The EC introduced expenditure control in 2010, and curbed the use of black money; parties just use of black money to a few weeks before an election made its use illegal. In Quraishi's view, all donations to parties, however small, should be by cheque; cash should be exiled from elections. He would also like benami property deals to be outlawed. More radically, Quraishi would like to clean up the electoral system: criminals should be barred from politics, money power should be checked, and fake and defunct political parties should be deregistered. He would also like the government to be removed from the appointment of election commissioners.

They should be selected by a collegium of current and past commissioners, and removed only through impeachment, just like judges. The EC should be funded from voluntary donations which should be free of tax. He would like greater mechanization of the electoral processes: votes should be picked up from individual electronic voting machines and added together by central computers. If it was done reliably, results would be available the moment the voting closed.
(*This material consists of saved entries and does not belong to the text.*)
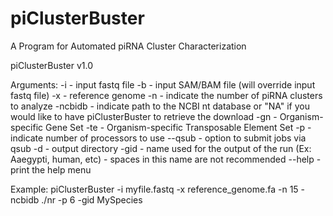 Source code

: # piClusterBuster
A Program for Automated piRNA Cluster Characterization

piClusterBuster v1.0

Arguments:
  -i              - input fastq file
  -b              - input SAM/BAM file (will override input fastq file)
  -x              - reference genome
  -n              - indicate the number of piRNA clusters to analyze
  -ncbidb         - indicate path to the NCBI nt database or "NA" if you would like to have piClusterBuster to retrieve the download
  -gn             - Organism-specific Gene Set
  -te             - Organism-specific Transposable Element Set
  -p              - indicate number of processors to use
  --qsub          - option to submit jobs via qsub
  -d              - output directory
  -gid            - name used for the output of the run (Ex: Aaegypti, human, etc) - spaces in this name are not recommended
  --help          - print the help menu
  
Example:
  piClusterBuster -i myfile.fastq -x reference_genome.fa -n 15 -ncbidb ./nr -p 6 -gid MySpecies
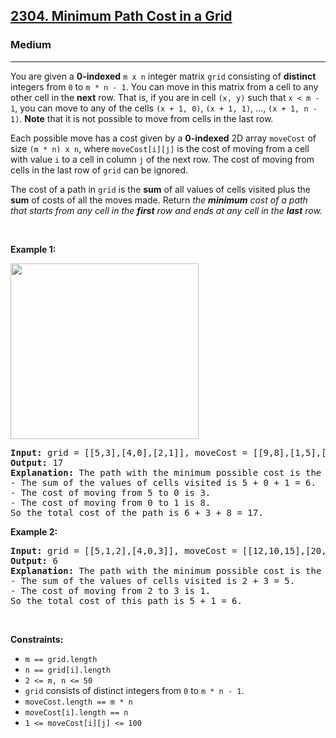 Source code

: <h2><a href="https://leetcode.com/problems/minimum-path-cost-in-a-grid/">2304. Minimum Path Cost in a Grid</a></h2><h3>Medium</h3><hr><div><p>You are given a <strong>0-indexed</strong> <code>m x n</code> integer matrix <code>grid</code> consisting of <strong>distinct</strong> integers from <code>0</code> to <code>m * n - 1</code>. You can move in this matrix from a cell to any other cell in the <strong>next</strong> row. That is, if you are in cell <code>(x, y)</code> such that <code>x &lt; m - 1</code>, you can move to any of the cells <code>(x + 1, 0)</code>, <code>(x + 1, 1)</code>, ..., <code>(x + 1, n - 1)</code>. <strong>Note</strong> that it is not possible to move from cells in the last row.</p>

<p>Each possible move has a cost given by a <strong>0-indexed</strong> 2D array <code>moveCost</code> of size <code>(m * n) x n</code>, where <code>moveCost[i][j]</code> is the cost of moving from a cell with value <code>i</code> to a cell in column <code>j</code> of the next row. The cost of moving from cells in the last row of <code>grid</code> can be ignored.</p>

<p>The cost of a path in <code>grid</code> is the <strong>sum</strong> of all values of cells visited plus the <strong>sum</strong> of costs of all the moves made. Return <em>the <strong>minimum</strong> cost of a path that starts from any cell in the <strong>first</strong> row and ends at any cell in the <strong>last</strong> row.</em></p>

<p>&nbsp;</p>
<p><strong>Example 1:</strong></p>
<img alt="" src="https://assets.leetcode.com/uploads/2022/04/28/griddrawio-2.png" style="width: 301px; height: 281px;">
<pre><strong>Input:</strong> grid = [[5,3],[4,0],[2,1]], moveCost = [[9,8],[1,5],[10,12],[18,6],[2,4],[14,3]]
<strong>Output:</strong> 17
<strong>Explanation: </strong>The path with the minimum possible cost is the path 5 -&gt; 0 -&gt; 1.
- The sum of the values of cells visited is 5 + 0 + 1 = 6.
- The cost of moving from 5 to 0 is 3.
- The cost of moving from 0 to 1 is 8.
So the total cost of the path is 6 + 3 + 8 = 17.
</pre>

<p><strong>Example 2:</strong></p>

<pre><strong>Input:</strong> grid = [[5,1,2],[4,0,3]], moveCost = [[12,10,15],[20,23,8],[21,7,1],[8,1,13],[9,10,25],[5,3,2]]
<strong>Output:</strong> 6
<strong>Explanation:</strong> The path with the minimum possible cost is the path 2 -&gt; 3.
- The sum of the values of cells visited is 2 + 3 = 5.
- The cost of moving from 2 to 3 is 1.
So the total cost of this path is 5 + 1 = 6.
</pre>

<p>&nbsp;</p>
<p><strong>Constraints:</strong></p>

<ul>
	<li><code>m == grid.length</code></li>
	<li><code>n == grid[i].length</code></li>
	<li><code>2 &lt;= m, n &lt;= 50</code></li>
	<li><code>grid</code> consists of distinct integers from <code>0</code> to <code>m * n - 1</code>.</li>
	<li><code>moveCost.length == m * n</code></li>
	<li><code>moveCost[i].length == n</code></li>
	<li><code>1 &lt;= moveCost[i][j] &lt;= 100</code></li>
</ul>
In response to Mayavati's allegations of manipulation of electronic voting machines, he would introduce voter- verified paper audit trail: every time a vote was cast, the voting machine would cough out a piece of paper giving details, which could then be used to trace the vote into the candidate's vote bag. The EC has tested such machines and would like to introduce them, but the government does not give it money.

Quraishi would like to ban the current practice of candidates standing from a number of constituencies to make sure they win somewhere. They also tend to stand from a constituency where they are most likely to win; that cannot be banned. But their and their parties' problem could be solved by proportional representation combined with priority voting: a party would issue a list of candidates based on priority, and depending on the number of seats they get from proportional representation, a number of candidates at the top of their list would be elected. If one still wants people to be able to choose a candidate, one can have a hybrid of firstpast- the- post and proportional representation as in Germany.

But all these options belong to an age that has passed. Now with wireless communications, it is perfectly possible to give the voter the choice by having a referendum on every issue. Parliaments developed in Europe over the 19th and 20th centuries are passé. It is possible to involve every citizen in decision- making. The universal debit card that can be given to everyone can also serve as a vote card. Let us make a start.